Make an exact copy of all the entries, but do not reproduce the pictures.

The data:

☆ ☆ ☆ ☆ ☆ ☆ ☆

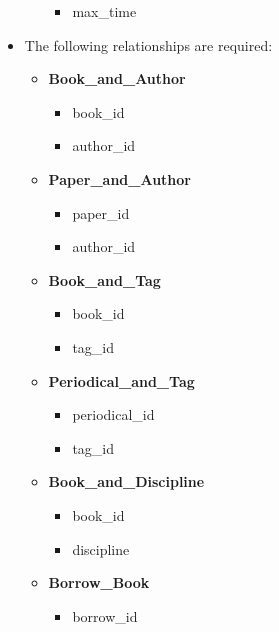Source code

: \documentclass{article}
\begin{document}
\begin{itemize}
\begin{itemize}
\begin{itemize}
                    \item max\_time
                \end{itemize}
        \end{itemize}
    \item The following relationships are required:
        \begin{itemize}
            \item \textbf{Book\_and\_Author}
                \begin{itemize}
                    \item {\color{blue}book\_id}
                    \item {\color{blue}author\_id}
                \end{itemize}
            \item \textbf{Paper\_and\_Author}
                \begin{itemize}
                    \item {\color{blue}paper\_id}
                    \item {\color{blue}author\_id}
                \end{itemize}
            \item \textbf{Book\_and\_Tag}
                \begin{itemize}
                    \item {\color{blue}book\_id}
                    \item {\color{blue}tag\_id}
                \end{itemize}
            \item \textbf{Periodical\_and\_Tag}
                \begin{itemize}
                    \item {\color{blue}periodical\_id}
                    \item {\color{blue}tag\_id}
                \end{itemize}
            \item \textbf{{\color{green}Book\_and\_Discipline}}
                \begin{itemize}
                    \item {\color{blue}book\_id}
                    \item {\color{blue}discipline}
                \end{itemize}
            \item \textbf{{\color{green}Borrow\_Book}}
                \begin{itemize}
                    \item {\color{blue}borrow\_id}

\end{itemize}
\end{itemize}
\end{itemize}
\end{document}
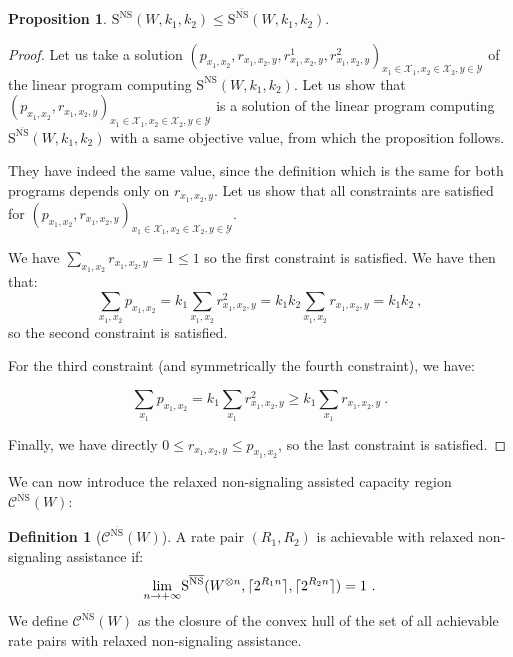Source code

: \documentclass[11pt]{article}
\theoremstyle{definition}
\newtheorem{prop}[theo]{Proposition}
\newtheorem{defi}[theo]{Definition}
\theoremstyle{remark}
\DeclarePairedDelimiter\ceil{\lceil}{\rceil}
\begin{document}
  \begin{prop}
    \label{prop:NSisrelaxed}
   $\mathrm{S}^{\mathrm{NS}}(W,k_1,k_2) \leq \mathrm{S}^{\overline{\mathrm{NS}}}(W,k_1,k_2)$.
  \end{prop}
  \begin{proof}
    Let us take a solution $(p_{x_1,x_2}, r_{x_1,x_2,y}, r^1_{x_1,x_2,y}, r^2_{x_1,x_2,y})_{x_1 \in \mathcal{X}_1,x_2 \in \mathcal{X}_2,y \in \mathcal{Y}}$ of the linear program computing $\mathrm{S}^{\mathrm{NS}}(W,k_1,k_2)$. Let us show that $(p_{x_1,x_2}, r_{x_1,x_2,y})_{x_1 \in \mathcal{X}_1,x_2 \in \mathcal{X}_2,y \in \mathcal{Y}}$ is a solution of the linear program computing $\mathrm{S}^{\overline{\mathrm{NS}}}(W,k_1,k_2)$ with a same objective value, from which the proposition follows.

    They have indeed the same value, since the definition which is the same for both programs depends only on $r_{x_1,x_2,y}$. Let us show that all constraints are satisfied for $(p_{x_1,x_2}, r_{x_1,x_2,y})_{x_1 \in \mathcal{X}_1,x_2 \in \mathcal{X}_2,y \in \mathcal{Y}}$.

    We have $\sum_{x_1,x_2} r_{x_1,x_2,y} = 1 \leq 1$ so the first constraint is satisfied. We have then that:
    \[\sum_{x_1,x_2} p_{x_1,x_2} = k_1\sum_{x_1,x_2} r^2_{x_1,x_2,y} = k_1k_2\sum_{x_1,x_2} r_{x_1,x_2,y} = k_1k_2 \ ,\]
    so the second constraint is satisfied.

    For the third constraint (and symmetrically the fourth constraint), we have:

    \[\sum_{x_1} p_{x_1,x_2} = k_1\sum_{x_1} r^2_{x_1,x_2,y} \geq  k_1\sum_{x_1} r_{x_1,x_2,y} \ .\]

    Finally, we have directly $0 \leq r_{x_1,x_2,y} \leq p_{x_1,x_2}$, so the last constraint is satisfied.
  \end{proof}

  We can now introduce the relaxed non-signaling assisted capacity region $\mathcal{C}^{\overline{\mathrm{NS}}}(W)$:
  \begin{defi}[$\mathcal{C}^{\overline{\mathrm{NS}}}(W)$]
  A rate pair $(R_1,R_2)$ is achievable with relaxed non-signaling assistance if:
  \[ \underset{n \rightarrow +\infty}{\lim} \mathrm{S}^{\overline{\mathrm{NS}}}(W^{\otimes n},\ceil{2^{R_1n}},\ceil{2^{R_2n}}) = 1 \ . \]
  We define $\mathcal{C}^{\overline{\mathrm{NS}}}(W)$ as the closure of the convex hull of the set of all achievable rate pairs with relaxed non-signaling assistance.
  \end{defi}
\end{document}
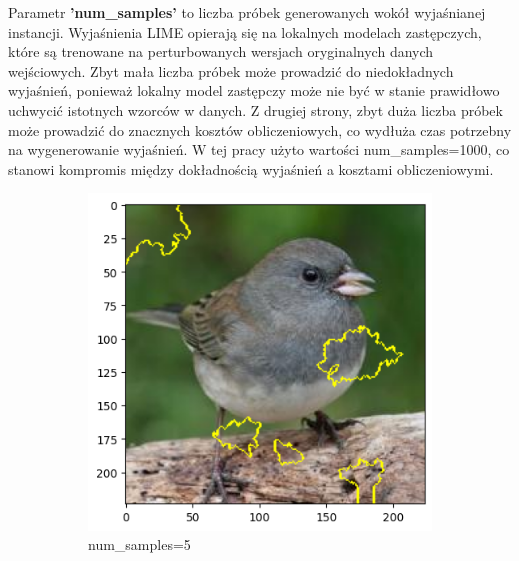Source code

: Parametr \textbf{'num\_samples'} to liczba próbek generowanych wokół wyjaśnianej instancji.
Wyjaśnienia LIME opierają się na lokalnych modelach zastępczych, które są trenowane na perturbowanych wersjach oryginalnych danych wejściowych.
Zbyt mała liczba próbek może prowadzić do niedokładnych wyjaśnień, ponieważ lokalny model zastępczy może nie być w stanie prawidłowo uchwycić istotnych wzorców w danych.
Z drugiej strony, zbyt duża liczba próbek może prowadzić do znacznych kosztów obliczeniowych, co wydłuża czas potrzebny na wygenerowanie wyjaśnień.
W tej pracy użyto wartości num\_samples=1000, co stanowi kompromis między dokładnością wyjaśnień a kosztami obliczeniowymi.

\begin{figure}
	\centering
	\begin{subfigure}[b]{0.3\textwidth}
		\includegraphics[width=.9\textwidth]{img/parameters/lime/num_samples_5}
		\caption{num\_samples=5}  \label{rys:parameters_lime_numsamples_5}
	\end{subfigure}
	\begin{subfigure}[b]{0.3\textwidth}

\end{subfigure}
\end{figure}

☆ ☆ ☆ ☆ ☆ ☆ ☆

Task result:
Source code

: \documentclass{article}
\begin{document}
\begin{itemize}
\begin{itemize}
\begin{itemize}
                    \item max\_time
                \end{itemize}
        \end{itemize}
    \item The following relationships are required:
        \begin{itemize}
            \item \textbf{Book\_and\_Author}
                \begin{itemize}
                    \item {\color{blue}book\_id}
                    \item {\color{blue}author\_id}
                \end{itemize}
            \item \textbf{Paper\_and\_Author}
                \begin{itemize}
                    \item {\color{blue}paper\_id}
                    \item {\color{blue}author\_id}
                \end{itemize}
            \item \textbf{Book\_and\_Tag}
                \begin{itemize}
                    \item {\color{blue}book\_id}
                    \item {\color{blue}tag\_id}
                \end{itemize}
            \item \textbf{Periodical\_and\_Tag}
                \begin{itemize}
                    \item {\color{blue}periodical\_id}
                    \item {\color{blue}tag\_id}
                \end{itemize}
            \item \textbf{{\color{green}Book\_and\_Discipline}}
                \begin{itemize}
                    \item {\color{blue}book\_id}
                    \item {\color{blue}discipline}
                \end{itemize}
            \item \textbf{{\color{green}Borrow\_Book}}
                \begin{itemize}
                    \item {\color{blue}borrow\_id}

\end{itemize}
\end{itemize}
\end{itemize}
\end{document}
Source code

: \documentclass[11pt]{article}
\theoremstyle{definition}
\newtheorem{prop}[theo]{Proposition}
\newtheorem{defi}[theo]{Definition}
\theoremstyle{remark}
\DeclarePairedDelimiter\ceil{\lceil}{\rceil}
\begin{document}
  \begin{prop}
    \label{prop:NSisrelaxed}
   $\mathrm{S}^{\mathrm{NS}}(W,k_1,k_2) \leq \mathrm{S}^{\overline{\mathrm{NS}}}(W,k_1,k_2)$.
  \end{prop}
  \begin{proof}
    Let us take a solution $(p_{x_1,x_2}, r_{x_1,x_2,y}, r^1_{x_1,x_2,y}, r^2_{x_1,x_2,y})_{x_1 \in \mathcal{X}_1,x_2 \in \mathcal{X}_2,y \in \mathcal{Y}}$ of the linear program computing $\mathrm{S}^{\mathrm{NS}}(W,k_1,k_2)$. Let us show that $(p_{x_1,x_2}, r_{x_1,x_2,y})_{x_1 \in \mathcal{X}_1,x_2 \in \mathcal{X}_2,y \in \mathcal{Y}}$ is a solution of the linear program computing $\mathrm{S}^{\overline{\mathrm{NS}}}(W,k_1,k_2)$ with a same objective value, from which the proposition follows.

    They have indeed the same value, since the definition which is the same for both programs depends only on $r_{x_1,x_2,y}$. Let us show that all constraints are satisfied for $(p_{x_1,x_2}, r_{x_1,x_2,y})_{x_1 \in \mathcal{X}_1,x_2 \in \mathcal{X}_2,y \in \mathcal{Y}}$.

    We have $\sum_{x_1,x_2} r_{x_1,x_2,y} = 1 \leq 1$ so the first constraint is satisfied. We have then that:
    \[\sum_{x_1,x_2} p_{x_1,x_2} = k_1\sum_{x_1,x_2} r^2_{x_1,x_2,y} = k_1k_2\sum_{x_1,x_2} r_{x_1,x_2,y} = k_1k_2 \ ,\]
    so the second constraint is satisfied.

    For the third constraint (and symmetrically the fourth constraint), we have:

    \[\sum_{x_1} p_{x_1,x_2} = k_1\sum_{x_1} r^2_{x_1,x_2,y} \geq  k_1\sum_{x_1} r_{x_1,x_2,y} \ .\]

    Finally, we have directly $0 \leq r_{x_1,x_2,y} \leq p_{x_1,x_2}$, so the last constraint is satisfied.
  \end{proof}

  We can now introduce the relaxed non-signaling assisted capacity region $\mathcal{C}^{\overline{\mathrm{NS}}}(W)$:
  \begin{defi}[$\mathcal{C}^{\overline{\mathrm{NS}}}(W)$]
  A rate pair $(R_1,R_2)$ is achievable with relaxed non-signaling assistance if:
  \[ \underset{n \rightarrow +\infty}{\lim} \mathrm{S}^{\overline{\mathrm{NS}}}(W^{\otimes n},\ceil{2^{R_1n}},\ceil{2^{R_2n}}) = 1 \ . \]
  We define $\mathcal{C}^{\overline{\mathrm{NS}}}(W)$ as the closure of the convex hull of the set of all achievable rate pairs with relaxed non-signaling assistance.
  \end{defi}
\end{document}
Source code

: Parametr \textbf{'num\_samples'} to liczba próbek generowanych wokół wyjaśnianej instancji.
Wyjaśnienia LIME opierają się na lokalnych modelach zastępczych, które są trenowane na perturbowanych wersjach oryginalnych danych wejściowych.
Zbyt mała liczba próbek może prowadzić do niedokładnych wyjaśnień, ponieważ lokalny model zastępczy może nie być w stanie prawidłowo uchwycić istotnych wzorców w danych.
Z drugiej strony, zbyt duża liczba próbek może prowadzić do znacznych kosztów obliczeniowych, co wydłuża czas potrzebny na wygenerowanie wyjaśnień.
W tej pracy użyto wartości num\_samples=1000, co stanowi kompromis między dokładnością wyjaśnień a kosztami obliczeniowymi.

\begin{figure}
	\centering
	\begin{subfigure}[b]{0.3\textwidth}
		\includegraphics[width=.9\textwidth]{img/parameters/lime/num_samples_5}
		\caption{num\_samples=5}  \label{rys:parameters_lime_numsamples_5}
	\end{subfigure}
	\begin{subfigure}[b]{0.3\textwidth}

\end{subfigure}
\end{figure}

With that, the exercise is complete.